La risposta architettonica proposta tutto sommato è abbastanza semplice: il nuovo segmento della linea esistente, scavalcando il tracciato ad alta velocità definisce in maniera netta una grande superficie inclinata a forma di mezza luna o di falce, attraverso cui escono i due tubi sfalsati del nuovo tunnel. La superficie di questa falce è sopraelevata sul retro per conferire più forza dal punto di vista visivo. È ricoperta da blocchi di pietra in analogia con le opere di sostegno che si trovano lungo la Valle Leventina, una sorta di richiamo al paesaggio costruito storico lungo la linea ferroviaria esistente, che i futuri utenti della galleria di base non vedranno più.

Per un’integrazione ottimale dell’insieme, la depressione di terreno che risulta ai piedi della montagna è riempita con del materiale di scavo. Le superfici sul fronte e sul retro della falce sono risistemate come spazi naturali. Queste superfici permettono anche l’integrazione delle funzioni necessarie all’utilizzo del tunnel, come edifici tecnici, vasche di raffreddamento o pozzi di ventilazione, architetture dalla grande impronta sotterranea.

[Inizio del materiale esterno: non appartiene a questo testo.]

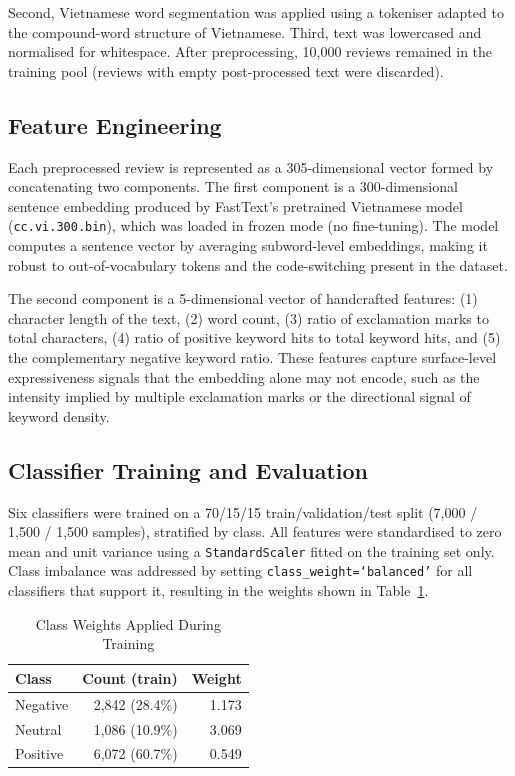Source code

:\documentclass[12pt, a4paper]{article}
\begin{document}
Second, Vietnamese word segmentation was applied using a tokeniser adapted to the compound-word structure of Vietnamese. Third, text was lowercased and normalised for whitespace. After preprocessing, 10,000 reviews remained in the training pool (reviews with empty post-processed text were discarded).

\subsection{Feature Engineering}

Each preprocessed review is represented as a 305-dimensional vector formed by concatenating two components. The first component is a 300-dimensional sentence embedding produced by FastText's pretrained Vietnamese model (\texttt{cc.vi.300.bin}), which was loaded in frozen mode (no fine-tuning). The model computes a sentence vector by averaging subword-level embeddings, making it robust to out-of-vocabulary tokens and the code-switching present in the dataset.

The second component is a 5-dimensional vector of handcrafted features: (1) character length of the text, (2) word count, (3) ratio of exclamation marks to total characters, (4) ratio of positive keyword hits to total keyword hits, and (5) the complementary negative keyword ratio. These features capture surface-level expressiveness signals that the embedding alone may not encode, such as the intensity implied by multiple exclamation marks or the directional signal of keyword density.

\subsection{Classifier Training and Evaluation}

Six classifiers were trained on a 70/15/15 train/validation/test split (7,000 / 1,500 / 1,500 samples), stratified by class. All features were standardised to zero mean and unit variance using a \texttt{StandardScaler} fitted on the training set only. Class imbalance was addressed by setting \texttt{class\_weight=`balanced'} for all classifiers that support it, resulting in the weights shown in Table~\ref{tab:class_weights}.

\begin{table}[H]
\centering
\caption{Class Weights Applied During Training}
\label{tab:class_weights}
\begin{tabular}{lrr}
\toprule
\textbf{Class} & \textbf{Count (train)} & \textbf{Weight} \\
\midrule
Negative & 2,842 (28.4\%) & 1.173 \\
Neutral  & 1,086 (10.9\%) & 3.069 \\
Positive & 6,072 (60.7\%) & 0.549 \\
\bottomrule
\end{tabular}
\end{table}
\end{document}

Poiché presso le due estremità del tunnel, i dati tecnici e la topografia sono simili, la risposta architettonica è identica per il portale nord a Erstfeld e quello sud a Bodio. Non si tratta di semplici entrate o uscite dal tunnel, ma della costruzione di paesaggi nuovi, che si estendono lungo più di 800 metri, diventando così «i luoghi dei portali».

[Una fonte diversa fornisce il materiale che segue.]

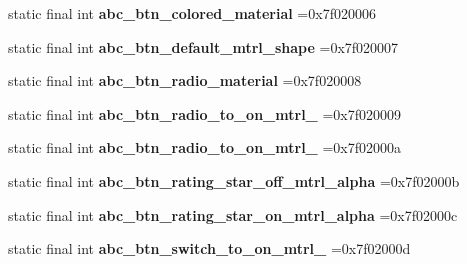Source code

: \begin{DoxyCompactItemize}
\item 
\hypertarget{classcheck_1_1test_1_1_r_1_1drawable_aa158d2ca7dc9ce6096662dbd071c1136}{}static final int {\bfseries abc\+\_\+btn\+\_\+colored\+\_\+material} =0x7f020006\label{classcheck_1_1test_1_1_r_1_1drawable_aa158d2ca7dc9ce6096662dbd071c1136}

\item 
\hypertarget{classcheck_1_1test_1_1_r_1_1drawable_a6632f510130b8b09efd5128dc78ae170}{}static final int {\bfseries abc\+\_\+btn\+\_\+default\+\_\+mtrl\+\_\+shape} =0x7f020007\label{classcheck_1_1test_1_1_r_1_1drawable_a6632f510130b8b09efd5128dc78ae170}

\item 
\hypertarget{classcheck_1_1test_1_1_r_1_1drawable_a26dc88a0963868e4a53ede36b764aded}{}static final int {\bfseries abc\+\_\+btn\+\_\+radio\+\_\+material} =0x7f020008\label{classcheck_1_1test_1_1_r_1_1drawable_a26dc88a0963868e4a53ede36b764aded}

\item 
\hypertarget{classcheck_1_1test_1_1_r_1_1drawable_ab244877d7dd0915802eb5a4a45280d1f}{}static final int {\bfseries abc\+\_\+btn\+\_\+radio\+\_\+to\+\_\+on\+\_\+mtrl\+\_} =0x7f020009\label{classcheck_1_1test_1_1_r_1_1drawable_ab244877d7dd0915802eb5a4a45280d1f}

\item 
\hypertarget{classcheck_1_1test_1_1_r_1_1drawable_af74a7e4cf8bb3fe6528776fac94a0a89}{}static final int {\bfseries abc\+\_\+btn\+\_\+radio\+\_\+to\+\_\+on\+\_\+mtrl\+\_} =0x7f02000a\label{classcheck_1_1test_1_1_r_1_1drawable_af74a7e4cf8bb3fe6528776fac94a0a89}

\item 
\hypertarget{classcheck_1_1test_1_1_r_1_1drawable_adfafa6fea7becba67bbe646d62ba7d3d}{}static final int {\bfseries abc\+\_\+btn\+\_\+rating\+\_\+star\+\_\+off\+\_\+mtrl\+\_\+alpha} =0x7f02000b\label{classcheck_1_1test_1_1_r_1_1drawable_adfafa6fea7becba67bbe646d62ba7d3d}

\item 
\hypertarget{classcheck_1_1test_1_1_r_1_1drawable_abf4ab3ff0bab012fcdc73bfd871cf2ed}{}static final int {\bfseries abc\+\_\+btn\+\_\+rating\+\_\+star\+\_\+on\+\_\+mtrl\+\_\+alpha} =0x7f02000c\label{classcheck_1_1test_1_1_r_1_1drawable_abf4ab3ff0bab012fcdc73bfd871cf2ed}

\item 
\hypertarget{classcheck_1_1test_1_1_r_1_1drawable_a5210b8ccc2464094707e460abe8018be}{}static final int {\bfseries abc\+\_\+btn\+\_\+switch\+\_\+to\+\_\+on\+\_\+mtrl\+\_} =0x7f02000d\label{classcheck_1_1test_1_1_r_1_1drawable_a5210b8ccc2464094707e460abe8018be}


\end{DoxyCompactItemize}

Il camino di ventilazione della Val Nalps

Uno dei tre accessi intermedi necessari per la costruzione e l’utilizzo della galleria di base si trova a Sedrun. La sua parte preponderante è un pozzo verticale, un vero cordone ombelicale del sistema che, con la sua altezza vertiginosa di 800 metri, sembra tratto da un romanzo di Jules Verne. Per la ventilazione di questo pozzo è stato approntato un camino in una valle laterale, la Val Nalps, al bordo della stretta strada che conduce alla diga del Lai da Nalps. Come una porta che conduce direttamente nelle viscere della terra, si tratta del primo manufatto definitivo che è stato costruito al servizio del progetto AlpTransit San Gottardo. Risultato di un lavoro interdisciplinare, con la sua forma risponde ai molteplici vincoli che erano stati posti: infilato nel pendio ripido come il cuneo da spacco del boscaiolo, funziona al tempo stesso da paravalanghe, accesso per la manutenzione, piazzola di manovra e camino d’aerazione, che lascia uscire l’aria calda che risale dai tubi del tunnel situati 970 metri più in basso. 

La centrale di Faido

A Faido, altro accesso intermedio al tunnel, la sfida, a fronte di diversi committenti, è stata di concepire un edificio unico che potesse alloggiare delle funzioni molto differenti: la centrale di ventilazione della stazione multifunzione del tunnel, l’edificio della tecnica ferroviaria, le istallazioni coperte della sottostazione elettrica adiacente delle FFS e l’accesso al cunicolo di sondaggio nella sinclinale di Piora. Tutti questi elementi sono stati integrati in un lungo muro di sostegno, uno zoccolo minerale dalla geometria precisa, che lascia trapelare le funzioni che vi sono alloggiate, piroscafo in calcestruzzo solidamente ancorato ai piedi della parete rocciosa. Con la nuova sottostazione elettrica a cielo aperto necessaria all’alimentazione di energia del tunnel e un piazzale d’ingresso, l’edificio fa parte di una composizione d’insieme che ricorda la presenza della galleria di base a circa 2 km all’interno della montagna.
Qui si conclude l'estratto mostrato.